The Lebanon women's national basketball team represents Lebanon in international women's basketball tournaments and is governed by the Lebanese Basketball Federation.

==History==
===Early achievements (1980s-2000s)===
The Lebanon women's national basketball team emerged on the regional scene in the late 20th century. They secured two third-place finishes at the Arab Women's Basketball Championship in 1983 and 1997. The team's success continued with a silver medal at the 2000 Arab Women's Basketball Championship. Building on this momentum, they achieved the championship title at the 2003 Arab Women's Basketball Championship. The following year, they claimed the gold medal at the 2004 Pan Arab Games. Further solidifying their regional presence, the team secured another gold medal at the 2011 Pan-Arab Games.

===2009–2014: Promotion to division A of FIBA Asia and the FIBA ban===
On the global stage, their achievements included a promotion to Division A of the FIBA Women's Asia Cup after finishing as runners-up in Division B at the 2009 FIBA Asia Championship for Women. In the Division A of the 2011 FIBA Asia Championship for Women, they displayed strong performance, finishing in 5th place. However, internal disputes within the national federation led to a four-year FIBA suspension in 2013. This suspension prevented their participation in the Division A of the 2013 FIBA Asia Championship for Women, resulting in their return to Division B after the ban was lifted in 2014.

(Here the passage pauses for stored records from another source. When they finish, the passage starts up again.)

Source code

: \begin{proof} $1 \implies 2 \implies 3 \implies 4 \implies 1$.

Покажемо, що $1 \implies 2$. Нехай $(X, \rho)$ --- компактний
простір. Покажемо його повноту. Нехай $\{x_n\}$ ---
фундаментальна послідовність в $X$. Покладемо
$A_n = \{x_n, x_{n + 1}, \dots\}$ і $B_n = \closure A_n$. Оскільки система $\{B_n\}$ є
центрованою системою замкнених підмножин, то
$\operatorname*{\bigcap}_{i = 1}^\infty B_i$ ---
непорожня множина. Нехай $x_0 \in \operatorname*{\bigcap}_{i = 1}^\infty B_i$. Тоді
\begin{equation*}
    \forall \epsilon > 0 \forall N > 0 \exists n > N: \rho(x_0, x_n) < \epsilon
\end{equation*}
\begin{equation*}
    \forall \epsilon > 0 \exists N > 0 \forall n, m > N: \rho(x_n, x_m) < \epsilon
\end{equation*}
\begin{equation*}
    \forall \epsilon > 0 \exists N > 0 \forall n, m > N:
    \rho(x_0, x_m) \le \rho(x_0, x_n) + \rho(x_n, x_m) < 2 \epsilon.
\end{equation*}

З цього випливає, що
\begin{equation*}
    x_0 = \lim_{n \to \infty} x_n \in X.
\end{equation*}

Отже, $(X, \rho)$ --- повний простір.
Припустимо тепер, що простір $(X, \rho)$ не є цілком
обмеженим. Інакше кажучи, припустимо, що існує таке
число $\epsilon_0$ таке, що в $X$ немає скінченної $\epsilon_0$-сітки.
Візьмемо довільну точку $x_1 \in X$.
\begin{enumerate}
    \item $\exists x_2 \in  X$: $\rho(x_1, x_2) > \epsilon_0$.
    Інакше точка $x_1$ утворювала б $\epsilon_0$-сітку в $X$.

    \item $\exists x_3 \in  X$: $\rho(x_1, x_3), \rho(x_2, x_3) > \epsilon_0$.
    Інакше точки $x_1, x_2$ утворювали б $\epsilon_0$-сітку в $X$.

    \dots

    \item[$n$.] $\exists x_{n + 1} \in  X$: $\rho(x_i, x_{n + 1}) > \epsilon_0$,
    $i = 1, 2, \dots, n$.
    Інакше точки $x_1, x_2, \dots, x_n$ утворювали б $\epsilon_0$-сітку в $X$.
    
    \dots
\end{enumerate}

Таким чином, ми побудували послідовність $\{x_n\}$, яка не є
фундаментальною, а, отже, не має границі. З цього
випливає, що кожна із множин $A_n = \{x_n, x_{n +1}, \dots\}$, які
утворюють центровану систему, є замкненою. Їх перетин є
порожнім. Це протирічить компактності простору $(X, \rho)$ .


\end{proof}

===2020–present: Promotion back to division A of FIBA Asia===
After a prolonged period, the team regained their place in Division A by winning the 2021 FIBA Women's Asia Cup Division B. Carrying the momentum forward, they secured their Division A status in the 2023 FIBA Women's Asia Cup by defeating Chinese Taipei with a final score of 75–73, ensuring their participation in the top tier for the upcoming 2025 FIBA Women's Asia Cup. Their 7th place finish in the 2023 FIBA Women's Asia Cup secured Lebanon's participation in the FIBA Women's Basketball World Cup 2026 Pre-Qualifying Tournament. Lebanon did not advance in the Pre-Qualification after losing all three of their group phase games.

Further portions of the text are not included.